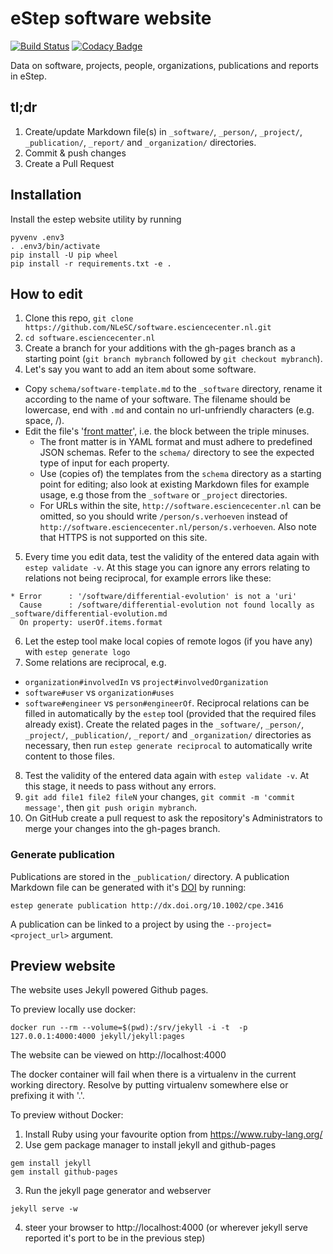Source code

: # eStep software website

[![Build Status](https://travis-ci.org/NLeSC/software.esciencecenter.nl.svg?branch=gh-pages)](https://travis-ci.org/NLeSC/software.esciencecenter.nl)
[![Codacy Badge](https://api.codacy.com/project/badge/grade/30fa8eb9a38c44cf85dbfd353b7f4688)](https://www.codacy.com/app/NLeSC/software-esciencecenter-nl)

Data on software, projects, people, organizations, publications and reports in eStep.

## tl;dr

1. Create/update Markdown file(s) in `_software/`, `_person/`, `_project/`, `_publication/`, `_report/` and `_organization/` directories.
2. Commit & push changes
3. Create a Pull Request

## Installation

Install the estep website utility by running

```shell
pyvenv .env3
. .env3/bin/activate
pip install -U pip wheel
pip install -r requirements.txt -e .
```

## How to edit

1. Clone this repo, ``git clone https://github.com/NLeSC/software.esciencecenter.nl.git``
2. ``cd software.esciencecenter.nl``
3. Create a branch for your additions with the gh-pages branch as a starting point (``git branch mybranch`` followed by ``git checkout mybranch``).
4. Let's say you want to add an item about some software.
  * Copy `schema/software-template.md` to the `_software` directory, rename it according to the name of your software. The filename should be lowercase, end with `.md` and contain no url-unfriendly characters (e.g. space, /).
  * Edit the file's '[front matter](https://jekyllrb.com/docs/frontmatter/)', i.e. the block between the triple minuses.
    * The front matter is in YAML format and must adhere to predefined JSON schemas. Refer to the `schema/` directory to see the expected type of input for each property.
    * Use (copies of) the templates from the `schema` directory as a starting point for editing; also look at existing Markdown files for example usage, e.g those from the `_software` or `_project` directories.    
    * For URLs within the site, `http://software.esciencecenter.nl` can be omitted, so you should write ``/person/s.verhoeven`` instead of ``http://software.esciencecenter.nl/person/s.verhoeven``. Also note that HTTPS is not supported on this site.
5. Every time you edit data, test the validity of the entered data again with ``estep validate -v``. At this stage you can ignore any errors relating to relations not being reciprocal, for example errors like these:
```
* Error      : '/software/differential-evolution' is not a 'uri'
  Cause      : /software/differential-evolution not found locally as _software/differential-evolution.md
  On property: userOf.items.format
```
6. Let the estep tool make local copies of remote logos (if you have any) with ``estep generate logo``
7. Some relations are reciprocal, e.g.
  - `organization#involvedIn` vs `project#involvedOrganization`
  - `software#user` vs `organization#uses`
  - `software#engineer` vs `person#engineerOf`.
  Reciprocal relations can be filled in automatically by the ``estep`` tool (provided that the required files already exist). Create the related pages in the `_software/`, `_person/`, `_project/`, `_publication/`, `_report/` and `_organization/` directories as necessary, then run ``estep generate reciprocal`` to automatically write content to those files.
8. Test the validity of the entered data again with ``estep validate -v``. At this stage, it needs to pass without any errors.
9. ``git add file1 file2 fileN`` your changes, ``git commit -m 'commit message'``, then ``git push origin mybranch``.
10. On GitHub create a pull request to ask the repository's Administrators to merge your changes into the gh-pages branch.


### Generate publication

Publications are stored in the `_publication/` directory.
A publication Markdown file can be generated with it's [DOI](http://www.doi.org/) by running:
```
estep generate publication http://dx.doi.org/10.1002/cpe.3416
```

A publication can be linked to a project by using the `--project=<project_url>` argument.

## Preview website

The website uses Jekyll powered Github pages.

To preview locally use docker:
```
docker run --rm --volume=$(pwd):/srv/jekyll -i -t  -p 127.0.0.1:4000:4000 jekyll/jekyll:pages
```
The website can be viewed on http://localhost:4000

The docker container will fail when there is a virtualenv in the current working directory.
Resolve by putting virtualenv somewhere else or prefixing it with '.'.

To preview without Docker:
1. Install Ruby using your favourite option from https://www.ruby-lang.org/
2. Use gem package manager to install jekyll and github-pages
```
gem install jekyll
gem install github-pages
```
3. Run the jekyll page generator and webserver
```
jekyll serve -w
```
4. steer your browser to http://localhost:4000 (or wherever jekyll serve reported it's port to be in the previous step)
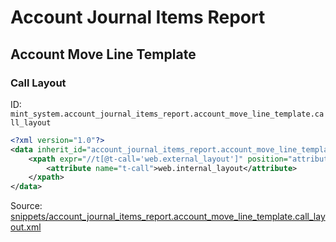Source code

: # Account Journal Items Report
## Account Move Line Template  
### Call Layout  
ID: `mint_system.account_journal_items_report.account_move_line_template.call_layout`  
```xml
<?xml version="1.0"?>
<data inherit_id="account_journal_items_report.account_move_line_template" priority="50">
    <xpath expr="//t[@t-call='web.external_layout']" position="attributes">
        <attribute name="t-call">web.internal_layout</attribute>
    </xpath>
</data>

```
Source: [snippets/account_journal_items_report.account_move_line_template.call_layout.xml](https://github.com/Mint-System/Odoo-Build/tree/16.0/snippets/account_journal_items_report.account_move_line_template.call_layout.xml)

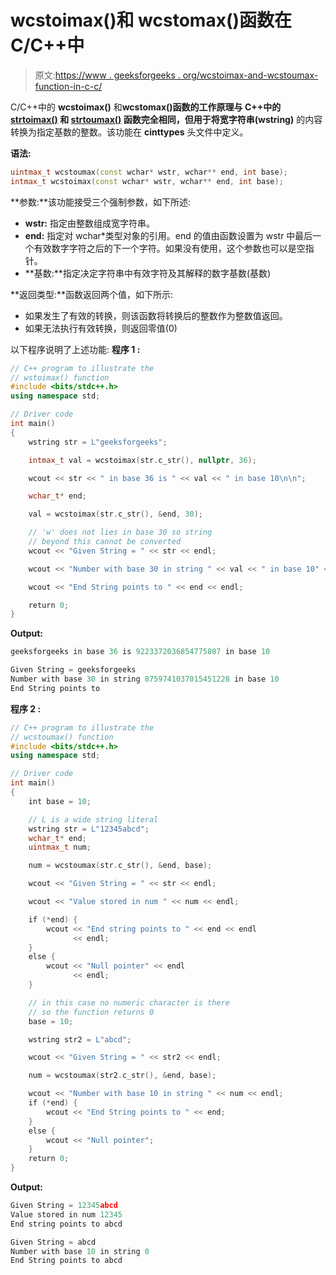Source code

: # wcstoimax()和 wcstomax()函数在 C/C++中

> 原文:[https://www . geeksforgeeks . org/wcstoimax-and-wcstoumax-function-in-c-c/](https://www.geeksforgeeks.org/wcstoimax-and-wcstoumax-function-in-c-c/)

C/C++中的 **wcstoimax()** 和**wcstomax()**函数的工作原理与 C++中的 [strtoimax()](https://www.geeksforgeeks.org/strtoimax-function-in-c/) 和 [strtoumax()](https://www.geeksforgeeks.org/strtoumax-function-in-c/) 函数完全相同，但用于将**宽字符串(wstring)** 的内容转换为指定基数的整数。该功能在 **cinttypes** 头文件中定义。

**语法:**

```cpp
uintmax_t wcstoumax(const wchar* wstr, wchar** end, int base);
intmax_t wcstoimax(const wchar* wstr, wchar** end, int base);

```

**参数:**该功能接受三个强制参数，如下所述:

*   **wstr:** 指定由整数组成宽字符串。
*   **end:** 指定对 wchar*类型对象的引用。end 的值由函数设置为 wstr 中最后一个有效数字字符之后的下一个字符。如果没有使用，这个参数也可以是空指针。
*   **基数:**指定决定字符串中有效字符及其解释的数字基数(基数)

**返回类型:**函数返回两个值，如下所示:

*   如果发生了有效的转换，则该函数将转换后的整数作为整数值返回。
*   如果无法执行有效转换，则返回零值(0)

以下程序说明了上述功能:
**程序 1 :**

```cpp
// C++ program to illustrate the
// wstoimax() function
#include <bits/stdc++.h>
using namespace std;

// Driver code
int main()
{
    wstring str = L"geeksforgeeks";

    intmax_t val = wcstoimax(str.c_str(), nullptr, 36);

    wcout << str << " in base 36 is " << val << " in base 10\n\n";

    wchar_t* end;

    val = wcstoimax(str.c_str(), &end, 30);

    // 'w' does not lies in base 30 so string
    // beyond this cannot be converted
    wcout << "Given String = " << str << endl;

    wcout << "Number with base 30 in string " << val << " in base 10" << endl;

    wcout << "End String points to " << end << endl;

    return 0;
}
```

**Output:**

```cpp
geeksforgeeks in base 36 is 9223372036854775807 in base 10

Given String = geeksforgeeks
Number with base 30 in string 8759741037015451228 in base 10
End String points to

```

**程序 2 :**

```cpp
// C++ program to illustrate the
// wcstoumax() function
#include <bits/stdc++.h>
using namespace std;

// Driver code
int main()
{
    int base = 10;

    // L is a wide string literal
    wstring str = L"12345abcd";
    wchar_t* end;
    uintmax_t num;

    num = wcstoumax(str.c_str(), &end, base);

    wcout << "Given String = " << str << endl;

    wcout << "Value stored in num " << num << endl;

    if (*end) {
        wcout << "End string points to " << end << endl
              << endl;
    }
    else {
        wcout << "Null pointer" << endl
              << endl;
    }

    // in this case no numeric character is there
    // so the function returns 0
    base = 10;

    wstring str2 = L"abcd";

    wcout << "Given String = " << str2 << endl;

    num = wcstoumax(str2.c_str(), &end, base);

    wcout << "Number with base 10 in string " << num << endl;
    if (*end) {
        wcout << "End String points to " << end;
    }
    else {
        wcout << "Null pointer";
    }
    return 0;
}
```

**Output:**

```cpp
Given String = 12345abcd
Value stored in num 12345
End string points to abcd

Given String = abcd
Number with base 10 in string 0
End String points to abcd

```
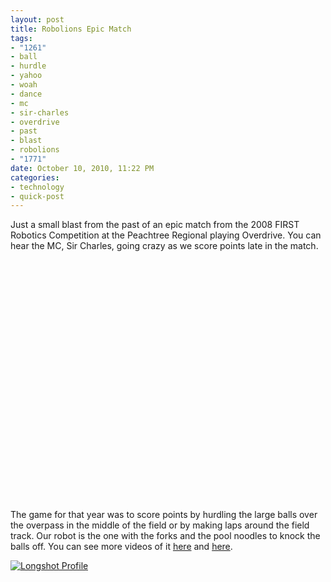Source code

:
 ```yaml
--- 
layout: post
title: Robolions Epic Match
tags: 
- "1261"
- ball
- hurdle
- yahoo
- woah
- dance
- mc
- sir-charles
- overdrive
- past
- blast
- robolions
- "1771"
date: October 10, 2010, 11:22 PM
categories: 
- technology
- quick-post
---
```

Just a small blast from the past of an epic match from the 2008 FIRST Robotics Competition at the Peachtree Regional playing Overdrive. You can hear the MC, Sir Charles, going crazy as we score points late in the match.

<object height="385" width="480"><param name="movie" value="http://www.youtube.com/v/1mgGqQwNZ3E?fs=1&amp;hl=en_US" /><param name="allowFullScreen" value="true" /><param name="allowscriptaccess" value="always" /><embed allowfullscreen="true" src="http://www.youtube.com/v/1mgGqQwNZ3E?fs=1&amp;hl=en_US" allowscriptaccess="always" type="application/x-shockwave-flash" height="385" width="480"></embed></object>

The game for that year was to score points by hurdling the large balls over the overpass in the middle of the field or by making laps around the field track. Our robot is the one with the forks and the pool noodles to knock the balls off. You can see more videos of it [here](http://www.youtube.com/watch?v=JwrjoERLYAc&feature=related) and [here](http://www.youtube.com/watch?v=7bthV5P_87I&feature=related).

[![](http://www.tanner-smith.com/wp-content/uploads/2010/10/232_small-177x300.jpg "Longshot Profile")](http://www.tanner-smith.com/wp-content/uploads/2010/10/232_small.jpg)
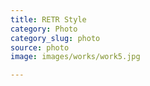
 ```yaml
---
title: RETR Style
category: Photo
category_slug: photo
source: photo
image: images/works/work5.jpg

---
```

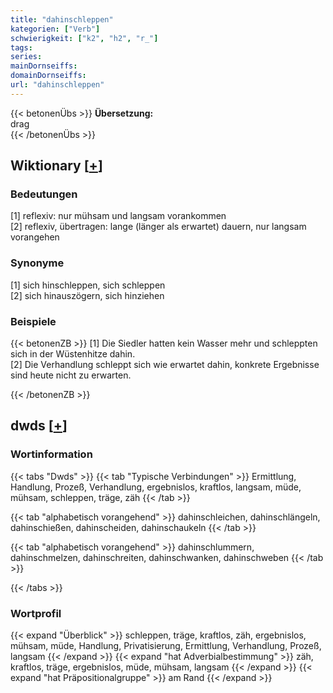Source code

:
 ```yaml
---
title: "dahinschleppen"
kategorien: ["Verb"]
schwierigkeit: ["k2", "h2", "r_"]
tags:
series:
mainDornseiffs:
domainDornseiffs:
url: "dahinschleppen"
---
```


{{< betonenÜbs >}}
**Übersetzung:**  
drag  
{{< /betonenÜbs >}}

## Wiktionary [[+](https://de.wiktionary.org/wiki/dahinschleppen)]

### Bedeutungen
[1] reflexiv: nur mühsam und langsam vorankommen  
[2] reflexiv, übertragen: lange (länger als erwartet) dauern, nur langsam vorangehen  

### Synonyme
[1] sich hinschleppen, sich schleppen  
[2] sich hinauszögern, sich hinziehen  

### Beispiele
{{< betonenZB >}}
[1] Die Siedler hatten kein Wasser mehr und schleppten sich in der Wüstenhitze dahin.  
[2] Die Verhandlung schleppt sich wie erwartet dahin, konkrete Ergebnisse sind heute nicht zu erwarten.  

{{< /betonenZB >}}


## dwds [[+](https://www.dwds.de/wb/dahinschleppen)]

### Wortinformation
{{< tabs "Dwds" >}}
{{< tab "Typische Verbindungen" >}}
Ermittlung, Handlung, Prozeß, Verhandlung, ergebnislos, kraftlos, langsam, müde, mühsam, schleppen, träge, zäh
{{< /tab >}}

{{< tab "alphabetisch vorangehend" >}}
dahinschleichen, dahinschlängeln, dahinschießen, dahinscheiden, dahinschaukeln
{{< /tab >}}

{{< tab "alphabetisch vorangehend" >}}
dahinschlummern, dahinschmelzen, dahinschreiten, dahinschwanken, dahinschweben
{{< /tab >}}

{{< /tabs >}}

### Wortprofil
{{< expand "Überblick" >}} schleppen, träge, kraftlos, zäh, ergebnislos, mühsam, müde, Handlung, Privatisierung, Ermittlung, Verhandlung, Prozeß, langsam {{< /expand >}}
{{< expand "hat Adverbialbestimmung" >}} zäh, kraftlos, träge, ergebnislos, müde, mühsam, langsam {{< /expand >}}
{{< expand "hat Präpositionalgruppe" >}} am Rand {{< /expand >}}

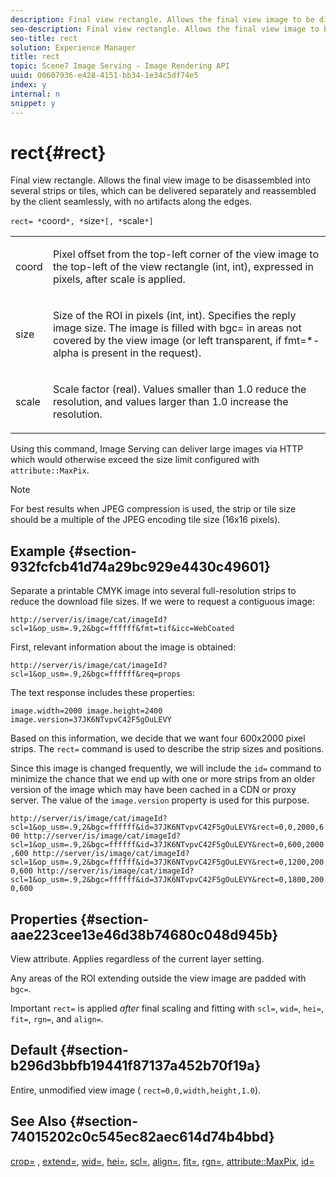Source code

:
 ```yaml
---
description: Final view rectangle. Allows the final view image to be disassembled into several strips or tiles, which can be delivered separately and reassembled by the client seamlessly, with no artifacts along the edges.
seo-description: Final view rectangle. Allows the final view image to be disassembled into several strips or tiles, which can be delivered separately and reassembled by the client seamlessly, with no artifacts along the edges.
seo-title: rect
solution: Experience Manager
title: rect
topic: Scene7 Image Serving - Image Rendering API
uuid: 00607936-e428-4151-bb34-1e34c5df74e5
index: y
internal: n
snippet: y
---
```


# rect{#rect}

Final view rectangle. Allows the final view image to be disassembled into several strips or tiles, which can be delivered separately and reassembled by the client seamlessly, with no artifacts along the edges.

 `rect= *`coord`*, *`size`*[, *`scale`*]`

<table id="simpletable_69D112F85FA24EFCA727B398DC8ED699"> 
 <tr class="strow"> 
  <td class="stentry"> <p><span class="varname"> coord</span> </p> </td> 
  <td class="stentry"> <p>Pixel offset from the top-left corner of the view image to the top-left of the view rectangle (int, int), expressed in pixels, after <span class="varname"> scale</span> is applied. </p></td> 
 </tr> 
 <tr class="strow"> 
  <td class="stentry"> <p><span class="varname"> size</span> </p></td> 
  <td class="stentry"> <p>Size of the ROI in pixels (int, int). Specifies the reply image size. The image is filled with <span class="codeph"> bgc=</span> in areas not covered by the view image (or left transparent, if <span class="codeph"> fmt=*-alpha</span> is present in the request). </p></td> 
 </tr> 
 <tr class="strow"> 
  <td class="stentry"> <p><span class="varname"> scale</span> </p></td> 
  <td class="stentry"> <p>Scale factor (real). Values smaller than 1.0 reduce the resolution, and values larger than 1.0 increase the resolution. </p></td> 
 </tr> 
</table>

Using this command, Image Serving can deliver large images via HTTP which would otherwise exceed the size limit configured with `attribute::MaxPix`.

>[!NOTE]
>
>For best results when JPEG compression is used, the strip or tile size should be a multiple of the JPEG encoding tile size (16x16 pixels).

## Example {#section-932fcfcb41d74a29bc929e4430c49601}

Separate a printable CMYK image into several full-resolution strips to reduce the download file sizes. If we were to request a contiguous image:

`http://server/is/image/cat/imageId?scl=1&op_usm=.9,2&bgc=ffffff&fmt=tif&icc=WebCoated`

First, relevant information about the image is obtained:

`http://server/is/image/cat/imageId?scl=1&op_usm=.9,2&bgc=ffffff&req=props`

The text response includes these properties:

`image.width=2000 image.height=2400 image.version=37JK6NTvpvC42F5gOuLEVY`

Based on this information, we decide that we want four 600x2000 pixel strips. The `rect=` command is used to describe the strip sizes and positions.

Since this image is changed frequently, we will include the `id=` command to minimize the chance that we end up with one or more strips from an older version of the image which may have been cached in a CDN or proxy server. The value of the `image.version` property is used for this purpose.

`http://server/is/image/cat/imageId?scl=1&op_usm=.9,2&bgc=ffffff&id=37JK6NTvpvC42F5gOuLEVY&rect=0,0,2000,600 http://server/is/image/cat/imageId?scl=1&op_usm=.9,2&bgc=ffffff&id=37JK6NTvpvC42F5gOuLEVY&rect=0,600,2000,600 http://server/is/image/cat/imageId?scl=1&op_usm=.9,2&bgc=ffffff&id=37JK6NTvpvC42F5gOuLEVY&rect=0,1200,2000,600 http://server/is/image/cat/imageId?scl=1&op_usm=.9,2&bgc=ffffff&id=37JK6NTvpvC42F5gOuLEVY&rect=0,1800,2000,600`

## Properties {#section-aae223cee13e46d38b74680c048d945b}

View attribute. Applies regardless of the current layer setting.

Any areas of the ROI extending outside the view image are padded with `bgc=`.

Important `rect=` is applied *after* final scaling and fitting with `scl=`, `wid=`, `hei=`, `fit=`, `rgn=`, and `align=`.

## Default {#section-b296d3bbfb19441f87137a452b70f19a}

Entire, unmodified view image ( `rect=0,0,width,height,1.0`).

## See Also {#section-74015202c0c545ec82aec614d74b4bbd}

[crop=](../../../../../is_api/http_ref/image-serving-api-ref/c-http-protocol-reference/c-command-reference/r-crop.md#reference-6fd0f6399966446ab4425ce050572eab) , [extend=](../../../../../is_api/http_ref/image-serving-api-ref/c-http-protocol-reference/c-command-reference/r-extend.md#reference-7e9156beb285459d830e2d56782a74ac), [wid=](../../../../../is_api/http_ref/image-serving-api-ref/c-http-protocol-reference/c-command-reference/r-is-http-wid.md#reference-bfeadcb67bf4485f851eb21345527e47), [hei=](../../../../../is_api/http_ref/image-serving-api-ref/c-http-protocol-reference/c-command-reference/r-is-http-hei.md#reference-6d6f556ccc0e4b98a815e8a5c1944a96), [scl=](../../../../../is_api/http_ref/image-serving-api-ref/c-http-protocol-reference/c-command-reference/r-scl.md#reference-b2a74e493d0d407e98fe350551ba3fcc), [align=](../../../../../is_api/http_ref/image-serving-api-ref/c-http-protocol-reference/c-command-reference/r-align.md#reference-b7d6b87c75124d78884f916dd6544bc7), [fit=](../../../../../is_api/http_ref/image-serving-api-ref/c-http-protocol-reference/c-command-reference/r-fit.md#reference-f11bff6d93d143d6b135de3a923bc989), [rgn=](../../../../../is_api/http_ref/image-serving-api-ref/c-http-protocol-reference/c-command-reference/r-rgn.md#reference-daa9b80e0d8c4b1aa67d116b578d592f), [attribute::MaxPix](../../../../../is_api/image_catalog/image-serving-api-ref/c-image-catalog-reference/c-attributes-reference/r-maxpix.md#reference-e167d396ac794079ba8b5e6eb16eeda5), [id=](../../../../../is_api/http_ref/image-serving-api-ref/c-http-protocol-reference/c-command-reference/r-id.md#reference-60661184deb3420998779724244fcfa0)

Required work: Take each line above that contains "expand" and copy it out.

Result for this task:
{{< expand "Überblick" >}} schleppen, träge, kraftlos, zäh, ergebnislos, mühsam, müde, Handlung, Privatisierung, Ermittlung, Verhandlung, Prozeß, langsam {{< /expand >}}
{{< expand "hat Adverbialbestimmung" >}} zäh, kraftlos, träge, ergebnislos, müde, mühsam, langsam {{< /expand >}}
{{< expand "hat Präpositionalgruppe" >}} am Rand {{< /expand >}}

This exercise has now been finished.